In [13]:
import pathlib
import os

os.environ['TF_CPP_MIN_LOG_LEVEL'] = '3'
from tensorflow import keras

import numpy as np
import pandas as pd
import matplotlib.pyplot as plt

import image_classification

# 6. Autoencoders
Let's try to encode and decode the MNIST dataset.

## 6.1 Load and Visualize the Dataset
Let's first load the data and look at some examples of the data.

In [None]:
# load the data and separate it into a train and a test set
(x_train, _), (x_test, y_test) = image_classification.load_mnist()
print("x_train shape:", x_train.shape)
print(x_train.shape[0], "train samples")
print(x_test.shape[0], "test samples")
image_classification.visualize_mnist(images = x_test, labels = y_test)

## 6.2 Building A Neural Network To Predict the Input
Try to build a neural network that takes `x` as an input and outputs `x` itself!
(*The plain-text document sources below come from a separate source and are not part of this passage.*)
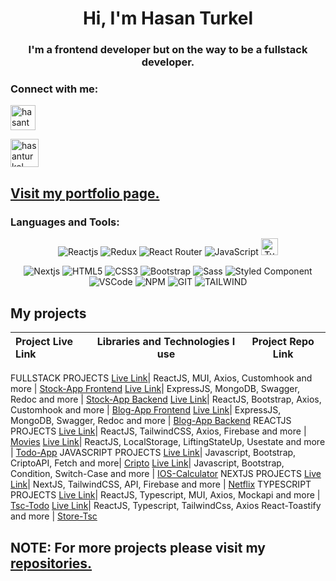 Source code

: <h1 align="center">Hi, I'm Hasan Turkel</h1>
<h3 align="center">I'm a frontend developer but on the way to be a fullstack developer.</h3>

<h3 align="left">Connect with me: </h3>
<p align="left">
<a href="https://linkedin.com/in/hasan-turkel" target="blank"><img align="center" src="https://raw.githubusercontent.com/rahuldkjain/github-profile-readme-generator/master/src/images/icons/Social/linked-in-alt.svg" alt="hasanturkel" height="" width="40" /></a> 

        
</p>   
<p align="left">
<a href="mailto:mhturkel@gmail.com" target="blank"><img align="center" src="https://freesvg.org/img/Android-SMS-big.png" alt="hasanturkel" height="" width="45" /></a>
</p>

## [Visit my portfolio page.](https://hasan-turkel.github.io/myportfolio/)

<h3 align="left">Languages and Tools:</h3>
<div align="center">
<img
        src="https://img.shields.io/badge/React-20232A?style=for-the-badge&logo=react&logoColor=61DAFB"
        alt="Reactjs"
      />
<img
        src="https://img.shields.io/badge/Redux-593D88?style=for-the-badge&logo=redux&logoColor=white"
        alt="Redux"
      />
<img
        src="https://img.shields.io/badge/React_Router-CA4245?style=for-the-badge&logo=react-router&logoColor=white"
        alt="React Router"
      /> 
<img
        src="https://img.shields.io/badge/JavaScript-323330?style=for-the-badge&logo=javascript&logoColor=F7DF1E"
        alt="JavaScript"
      />
<img
        src="https://shields.io/badge/TypeScript-3178C6?logo=TypeScript&logoColor=FFF&style=flat-square"
        alt="TypeScript" height="27.3"
      />
        
 <img 
     src="https://img.shields.io/badge/next.js-000000?style=for-the-badge&logo=nextdotjs&logoColor=white"
     alt="Nextjs"
     /> 
<img
        src="https://img.shields.io/badge/HTML5-E34F26?style=for-the-badge&logo=html5&logoColor=white"
        alt="HTML5"
      />
<img
        src="https://img.shields.io/badge/CSS3-1572B6?style=for-the-badge&logo=css3&logoColor=white"
        alt="CSS3"
      />
<img
        src="https://img.shields.io/badge/Bootstrap-563D7C?style=for-the-badge&logo=bootstrap&logoColor=white"
        alt="Bootstrap"
      />
<img
        src="https://img.shields.io/badge/Sass-CC6699?style=for-the-badge&logo=sass&logoColor=white"
        alt="Sass"
      />
<img
        src="https://img.shields.io/badge/styled--components-DB7093?style=for-the-badge&logo=styled-components&logoColor=white"
        alt="Styled Component"
      /> 
</br>
<img 
     src="https://img.shields.io/badge/Visual_Studio_Code-0078D4?style=for-the-badge&logo=visual%20studio%20code&logoColor=white"
     alt="VSCode"
     /> 
<img
     src="https://img.shields.io/badge/npm-CB3837?style=for-the-badge&logo=npm&logoColor=white"
     alt="NPM"
     />
<img 
      src="https://img.shields.io/badge/GIT-E44C30?style=for-the-badge&logo=git&logoColor=white"
      alt="GIT"
      />
<img 
      src="https://img.shields.io/badge/tailwindcss-%2338B2AC.svg?style=for-the-badge&logo=tailwind-css&logoColor=white"
      alt="TAILWIND" 
      />
</div>

## My projects

  Project Live Link       |Libraries and Technologies I use     | Project Repo Link   
:-------------------------|-------------------------|-------------------------
FULLSTACK PROJECTS
[Live Link](https://stockapi-fs-frontend.vercel.app/)| ReactJS, MUI, Axios, Customhook and more | [Stock-App Frontend](https://github.com/Hasan-Turkel/stockapi-fs-frontend)
[Live Link](https://stock-api-puy9.onrender.com/)| ExpressJS, MongoDB, Swagger, Redoc and more | [Stock-App Backend](https://github.com/Hasan-Turkel/stockapi-fs-backend)
[Live Link](https://blogapp-fs-frontend.vercel.app/)| ReactJS, Bootstrap, Axios, Customhook and more  | [Blog-App Frontend](https://github.com/Hasan-Turkel/blogapp-fs-frontend)
[Live Link](https://blog-api-xaya.onrender.com/)| ExpressJS, MongoDB, Swagger, Redoc and more | [Blog-App Backend](https://github.com/Hasan-Turkel/stockapi-fs-backend)
REACTJS PROJECTS
[Live Link](https://hasanturkel-movies.vercel.app/)| ReactJS, TailwindCSS, Axios, Firebase and more | [Movies](https://github.com/Hasan-Turkel/movies)
[Live Link](https://hasanturkel-todoapp.netlify.app/)| ReactJS, LocalStorage, LiftingStateUp, Usestate and more | [Todo-App](https://github.com/Hasan-Turkel/react-todo-app)
JAVASCRIPT PROJECTS
[Live Link](https://hasan-turkel.github.io/cripto/)| Javascript, Bootstrap, CriptoAPI, Fetch and more| [Cripto](https://github.com/Hasan-Turkel/cripto)
[Live Link](https://hasan-turkel.github.io/ios-calculator/)| Javascript, Bootstrap, Condition, Switch-Case and more | [IOS-Calculator](https://github.com/Hasan-Turkel/ios-calculator)
NEXTJS PROJECTS
[Live Link](https://hasanturkel-netflix.vercel.app/)| NextJS, TailwindCSS, API, Firebase and more | [Netflix](https://github.com/Hasan-Turkel/netflix)
TYPESCRIPT PROJECTS
[Live Link](https://tsc-todo-app.vercel.app/)| ReactJS, Typescript, MUI, Axios, Mockapi and more | [Tsc-Todo](https://github.com/Hasan-Turkel/tsc-todo-app)
[Live Link](https://store-tsc.vercel.app/)| ReactJS, Typescript, TailwindCss, Axios React-Toastify and more | [Store-Tsc](https://github.com/Hasan-Turkel/store-tsc)

## NOTE: For more projects please visit my [repositories.](https://github.com/Hasan-Turkel?tab=repositories)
We start with some architecture has a few hidden layers. Can you simplify it?

In [None]:
# Define the model
model = keras.Sequential(
    [
        keras.Input(shape=(28, 28, 1)),
        keras.layers.Flatten(),
        keras.layers.Dense(2000, activation="relu"),
        keras.layers.Dense(1000, activation="relu"),
        keras.layers.Dense(28 * 28, activation="sigmoid"),
        keras.layers.Reshape([28, 28, 1])
    ]
)

# Let's fit the model with the training data!
model.compile(loss="binary_crossentropy", optimizer=keras.optimizers.Adam(learning_rate=1e-3), metrics=["mse"])
model.fit(x_train, x_train, epochs=10, batch_size=32, validation_data=(x_test, x_test))

In [None]:
x_pred_nn = model.predict(x_test)
image_classification.visualize_mnist(images = x_test, labels = y_test, idxs=[0, 1, 2, 3, 4, 5])
image_classification.visualize_mnist(images = x_pred_nn, labels = y_test, idxs=[0, 1, 2, 3, 4, 5])

## Q6.2:
1. What is the minimal architecture that performs well?

## 6.3 Autoencoders
Now we create an autoencoder consisting of an **encoder** and a **decoder**. Try different architectures and see what happens!

In [None]:
x_test.shape

In [None]:
# Our encoder architecture.
encoder = keras.Sequential(
    [
        keras.Input(shape=(28, 28)),
        keras.layers.Flatten(),
        keras.layers.Dense(250, activation="relu"),
        keras.layers.Dense(50, activation="relu"),
        keras.layers.Dense(2, activation="relu")
    ]
)

# Our decoder architecture.
decoder = keras.Sequential(
    [
        keras.layers.Input(shape=[2]),
        keras.layers.Dense(50, activation="relu"),
        keras.layers.Dense(250, activation="relu"),
        keras.layers.Dense(28 * 28, activation="sigmoid"),
        keras.layers.Reshape([28, 28])
    ]
)

# Together, the encoder and decoder form the autoencoder.
autoencoder = keras.Sequential([encoder, decoder])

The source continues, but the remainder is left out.